== Segment start ==

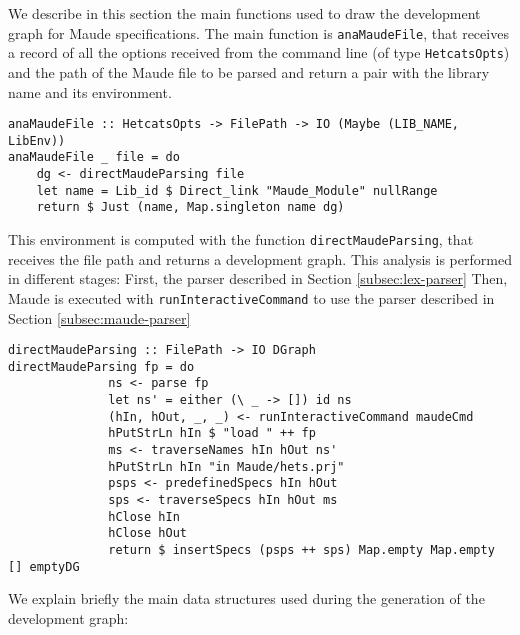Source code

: 
We describe in this section the main functions used to draw the
development graph for Maude specifications. The main function is
\verb"anaMaudeFile", that receives a record of all the options received
from the command line (of type \verb"HetcatsOpts") and the path of
the Maude file to be parsed and return a pair with the library
name and its environment.

{\codesize
\begin{verbatim}
anaMaudeFile :: HetcatsOpts -> FilePath -> IO (Maybe (LIB_NAME, LibEnv))
anaMaudeFile _ file = do
    dg <- directMaudeParsing file
    let name = Lib_id $ Direct_link "Maude_Module" nullRange
    return $ Just (name, Map.singleton name dg)
\end{verbatim}
}

This environment is computed with the function
\verb"directMaudeParsing", that receives the file path and returns
a development graph. This analysis is performed in different stages:
First, the parser described in Section \ref{subsec:lex-parser}
Then, Maude is executed with \verb"runInteractiveCommand" to use
the parser described in Section \ref{subsec:maude-parser}

{\codesize
\begin{verbatim}
directMaudeParsing :: FilePath -> IO DGraph
directMaudeParsing fp = do
              ns <- parse fp
              let ns' = either (\ _ -> []) id ns
              (hIn, hOut, _, _) <- runInteractiveCommand maudeCmd
              hPutStrLn hIn $ "load " ++ fp
              ms <- traverseNames hIn hOut ns'
              hPutStrLn hIn "in Maude/hets.prj"
              psps <- predefinedSpecs hIn hOut
              sps <- traverseSpecs hIn hOut ms
              hClose hIn
              hClose hOut
              return $ insertSpecs (psps ++ sps) Map.empty Map.empty [] emptyDG
\end{verbatim}
}

We explain briefly the main data structures used during the generation of
the development graph:

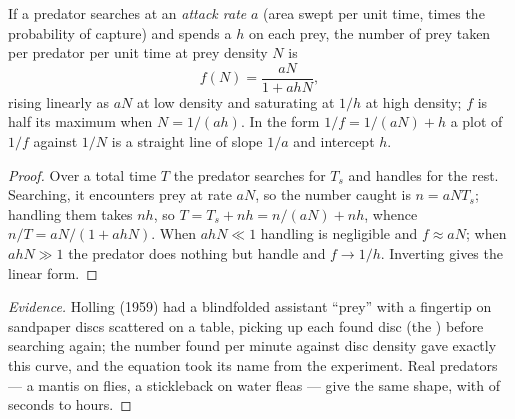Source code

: \begin{theorem}\label{thm:b1:species-interactions:holling}
If a predator searches at an \emph{attack rate} $a$ (area swept per
unit time, times the probability of capture) and spends a  $h$ on each prey, the number of prey taken per predator per unit
time at prey density $N$ is
\[
f(N) = \frac{aN}{1 + ahN} ,
\]
rising linearly as $aN$ at low density and saturating at $1/h$ at
high density; $f$ is half its maximum when $N = 1/(ah)$. In the form
$1/f = 1/(aN) + h$ a plot of $1/f$ against $1/N$ is a straight line
of slope $1/a$ and intercept $h$.
\end{theorem}
\begin{proof}
Over a total time $T$ the predator searches for $T_s$ and handles for
the rest. Searching, it encounters prey at rate $aN$, so the number
caught is $n = aN T_s$; handling them takes $nh$, so $T = T_s + nh =
n/(aN) + nh$, whence $n/T = aN/(1 + ahN)$. When $ahN \ll 1$ handling is
negligible and $f \approx aN$; when $ahN \gg 1$ the predator does
nothing but handle and $f \to 1/h$. Inverting gives the linear form.
\end{proof}
\begin{proof}[Evidence]
Holling (1959) had a blindfolded assistant ``prey'' with a fingertip
on sandpaper discs scattered on a table, picking up each found disc
(the ) before searching again; the number found per
minute against disc density gave exactly this curve, and the equation
took its name from the experiment. Real predators --- a mantis on
flies, a stickleback on water fleas --- give the same shape, with
 of seconds to hours.
\end{proof}


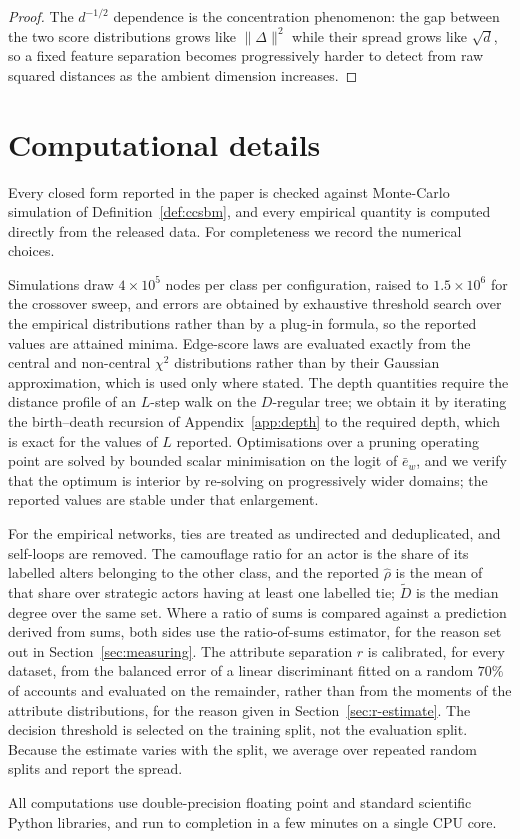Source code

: \documentclass[onecolumn,pdflatex,sn-basic,Numbered]{sn-jnl}
\theoremstyle{thmstyleone}
\theoremstyle{thmstylethree}
\begin{document}
\begin{appendices}
\begin{proof}
The $d^{-1/2}$ dependence is the concentration phenomenon: the gap between the two
score distributions grows like $\|\Delta\|^2$ while their spread grows like
$\sqrt{d}$, so a fixed feature separation becomes progressively harder to detect
from raw squared distances as the ambient dimension increases.
\end{proof}

\section{Computational details}
\label{app:repro}

Every closed form reported in the paper is checked against Monte-Carlo simulation of
Definition~\ref{def:ccsbm}, and every empirical quantity is computed directly from the
released data. For completeness we record the numerical choices.

Simulations draw $4\times10^{5}$ nodes per class per configuration, raised to
$1.5\times10^{6}$ for the crossover sweep, and errors are obtained by exhaustive
threshold search over the empirical distributions rather than by a plug-in formula, so
the reported values are attained minima. Edge-score laws are evaluated exactly from the
central and non-central $\chi^2$ distributions rather than by their Gaussian
approximation, which is used only where stated. The depth quantities require the
distance profile of an $L$-step walk on the $D$-regular tree; we obtain it by iterating
the birth--death recursion of Appendix~\ref{app:depth} to the required depth, which is
exact for the values of $L$ reported. Optimisations over a pruning operating point are
solved by bounded scalar minimisation on the logit of $\bar e_w$, and we verify that the
optimum is interior by re-solving on progressively wider domains; the reported values
are stable under that enlargement.

For the empirical networks, ties are treated as undirected and deduplicated, and
self-loops are removed. The camouflage ratio for an actor is the share of its labelled
alters belonging to the other class, and the reported $\hat\rho$ is the mean of that
share over strategic actors having at least one labelled tie; $\tilde D$ is the median
degree over the same set. Where a ratio of sums is compared against a prediction
derived from sums, both sides use the ratio-of-sums estimator, for the reason set out
in Section~\ref{sec:measuring}. The attribute separation $r$ is calibrated, for every dataset, from the
balanced error of a linear discriminant fitted on a random $70\%$ of accounts and
evaluated on the remainder, rather than from the moments of the attribute
distributions, for the reason given in Section~\ref{sec:r-estimate}. The decision
threshold is selected on the training split, not the evaluation split. Because the
estimate varies with the split, we average over repeated random splits and report the
spread.

All computations use double-precision floating point and standard scientific Python
libraries, and run to completion in a few minutes on a single CPU core.

\end{appendices}
\end{document}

== Segment end ==

**What to produce**
Pull out the lines above in which the word "split" appears.

**Output for this task**
threshold is selected on the training split, not the evaluation split. Because the
estimate varies with the split, we average over repeated random splits and report the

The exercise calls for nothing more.